Emsal Mahkeme Kararı İstanbul Bölge Adliye Mahkemesi 16. Hukuk Dairesi 2018/2446 E. 2021/1040 K. 21.05.2021 T.

Görüntülediğiniz mahkeme kararı kesinleşmiş bir karardır.

T.C.
İSTANBUL
BÖLGE ADLİYE MAHKEMESİ
16. HUKUK DAİRESİ
T Ü R K M İ L L E T İ A D I N A
İ S T İ N A F K A R A R I
DOSYA NO : 2018/2446 Esas
KARAR NO: 2021/1040 Karar
İNCELENEN KARARIN
MAHKEMESİ : BAKIRKÖY 1. FİKRİ VE SINAÎ HAKLAR HUKUK MAHKEMESİ
TARİHİ: 22/02/2018
NUMARASI : 2017/278 E., 2018/42 K.
DAVANIN KONUSU: Patent (Maddi Tazminat İstemli)
KARAR TARİHİ: 21/05/2021
İstinaf incelemesi için dairemize gönderilen dosyanın ilk incelemesi tamamlanmış olmakla, HMK 353. ve 356. maddeleri gereğince dosya içeriğine göre duruşma yapılmasına gerek görülmeden dosya üzerinde yapılan inceleme sonucu;
GEREĞİ DÜŞÜNÜLDÜ: DAVA:Davacı vekili dava dilekçesinde; müvekkili adına 2013/15086 tescil nolu patentin tescilli olduğunu, yaptıkları araştırmada, davacı patentinin koruma kapsamında kalacak şekilde, alınan raporlarda davalı tarafından … kodlu ürünler üretildiğini ve ürünlerin 1 ve 2 nolu istemlerde yer alan unsurlara tecavüz eder şekilde kumaşların piyasaya sürüldüğünü bu nedenle davalının ürünlerinin müvekkilinin patent hakkına tecavüz etmiş olması sebebiyle patent hakkına tecavüz ve haksız rekabetin tespitine, ürünlerin üretilmesi, ithalatı, ihracı, dağıtımının yapılmasının önlenmesine, üretilmiş ürünlerin malzemeleri toplatılmasına ve imha edilmesine karar özetinin gazetede ilanına, 100.000 TL maddi ve 50.000 TL manevi tazminatın hakısz rekabet en yüksek mevduat faizi ile birlikte tahsiline karar verilmesini talep ve dava etmiştir.

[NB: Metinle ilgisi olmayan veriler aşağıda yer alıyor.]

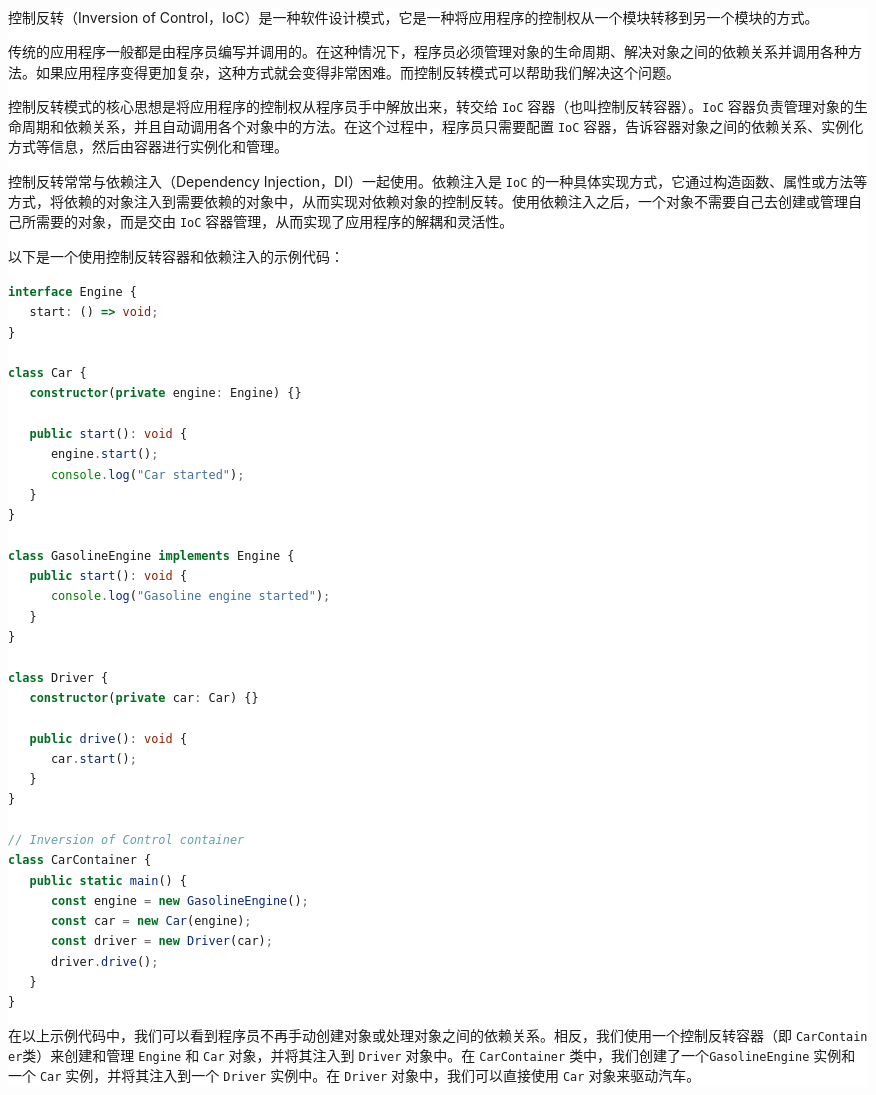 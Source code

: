 控制反转（Inversion of Control，IoC）是一种软件设计模式，它是一种将应用程序的控制权从一个模块转移到另一个模块的方式。

传统的应用程序一般都是由程序员编写并调用的。在这种情况下，程序员必须管理对象的生命周期、解决对象之间的依赖关系并调用各种方法。如果应用程序变得更加复杂，这种方式就会变得非常困难。而控制反转模式可以帮助我们解决这个问题。

控制反转模式的核心思想是将应用程序的控制权从程序员手中解放出来，转交给 `IoC` 容器（也叫控制反转容器）。`IoC` 容器负责管理对象的生命周期和依赖关系，并且自动调用各个对象中的方法。在这个过程中，程序员只需要配置 `IoC` 容器，告诉容器对象之间的依赖关系、实例化方式等信息，然后由容器进行实例化和管理。

控制反转常常与依赖注入（Dependency Injection，DI）一起使用。依赖注入是 `IoC` 的一种具体实现方式，它通过构造函数、属性或方法等方式，将依赖的对象注入到需要依赖的对象中，从而实现对依赖对象的控制反转。使用依赖注入之后，一个对象不需要自己去创建或管理自己所需要的对象，而是交由 `IoC` 容器管理，从而实现了应用程序的解耦和灵活性。

以下是一个使用控制反转容器和依赖注入的示例代码：

```ts
interface Engine {
   start: () => void;
}

class Car {
   constructor(private engine: Engine) {}

   public start(): void {
      engine.start();
      console.log("Car started");
   }
}

class GasolineEngine implements Engine {
   public start(): void {
      console.log("Gasoline engine started");
   }
}

class Driver {
   constructor(private car: Car) {}

   public drive(): void {
      car.start();
   }
}

// Inversion of Control container
class CarContainer {
   public static main() {
      const engine = new GasolineEngine();
      const car = new Car(engine);
      const driver = new Driver(car);
      driver.drive();
   }
}
```

在以上示例代码中，我们可以看到程序员不再手动创建对象或处理对象之间的依赖关系。相反，我们使用一个控制反转容器（即 `CarContainer`类）来创建和管理 `Engine` 和 `Car` 对象，并将其注入到 `Driver` 对象中。在 `CarContainer` 类中，我们创建了一个`GasolineEngine` 实例和一个 `Car` 实例，并将其注入到一个 `Driver` 实例中。在 `Driver` 对象中，我们可以直接使用 `Car` 对象来驱动汽车。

CEVAP ve KARŞI DAVA:Davalı vekili cevap ve karşı dava dilekçesinde; davacının dayanağı olan patentin yenilik ve ayırt edicilik bulunmadığını, davacının Avrupa Patentinin , ABD patent başvurusuna dayandığını ve ABD patent başvurusunun reddedildiğini, bu hususu davacının bilinçli olarak mahkemeden gizlediğini, dilekçeleri ekinde ABD patent başvurusunun red kararı ve tercümesinin sunulduğunu, red gerekçelerinin incelenmesi gerektiğini, başvurunun 1-38 ve 44-47 arası istemlerinin reddedildiğini, 39-43 aralığındaki istemlerin ise Patent Ofisi’nin değerlendirmesinden önce başvurucu tarafından geri çekildiğini, Amerikan Patent Ofisi’nin davacının 1,28,44 ve 46 sayılı istemlerinin “DE 3247651 sayılı Tenge”, “ABD 2,810,281 sayılı Appleton” ve “ABD 4,283,194 sayılı Teague” patentleri ile bağlantılı olduğu gerekçesi ile reddettiğini, sayılı istemlerde de kumaşın dokuma tekniklerinin anlatıldığını, dilekçe ekinde buluşların istemlerinin sunulduğunu, 551 Sayılı KHK da bir buluşun yeni olabilmesi için tekniğin bilinen durumunun aşılmış olması gerektiğini, Amerika Patent Ofisi’nin red gerekçeleri incelendiğinde tekniğin bilinen durumunun aşılmadığının subuta erdiğini, davacı patentinin ana isteminin TEİJİN patentinin ve Woven Elastic Fabric Patentinin varlığı sebebiyle yeni olmadığını, ürünün 2006 yılından beri Türkiye de üretildiğini, 31/03/2010 tarihli 2010/02466 sayılı … karşısında da yeni olmadığını, davacının Avrupa Patentine buluşun yenilik niteliği bulunmadığından bahisle çeşitli şirketler tarafından itirazlar edildiğini, davacının patentin yenilik niteliğinin bulunmadığını bile bile çeşitli firmalara ihtarnameler göndererek haksız rekabet yarattığını beyanla karşı dava yönünden hükümsüzlük kararı verilmesini, haksız rekabet nedeniyle 1 TL maddi ve 1 TL manevi tazminata hükmedilmesini esas yönünden de dava konusu olan ürünlerin tedbir kararından sonra icra müdürlüğünce bulunmadığının tespit edildiğini , dava konusu kumaşlara müvekkilinin herhangi bir üretim yada satşı olmadığını , numune vasfı bile bulunmayan 60*60 ebatındaki ürünün fabrikadan gelen bir ürün olduğunu ürettikleri ve sattıkları bir ürün olmadığını, asıl davanın reddine , karşı davanın kabulüne, karar verilmesini talep ve dava etmiştir.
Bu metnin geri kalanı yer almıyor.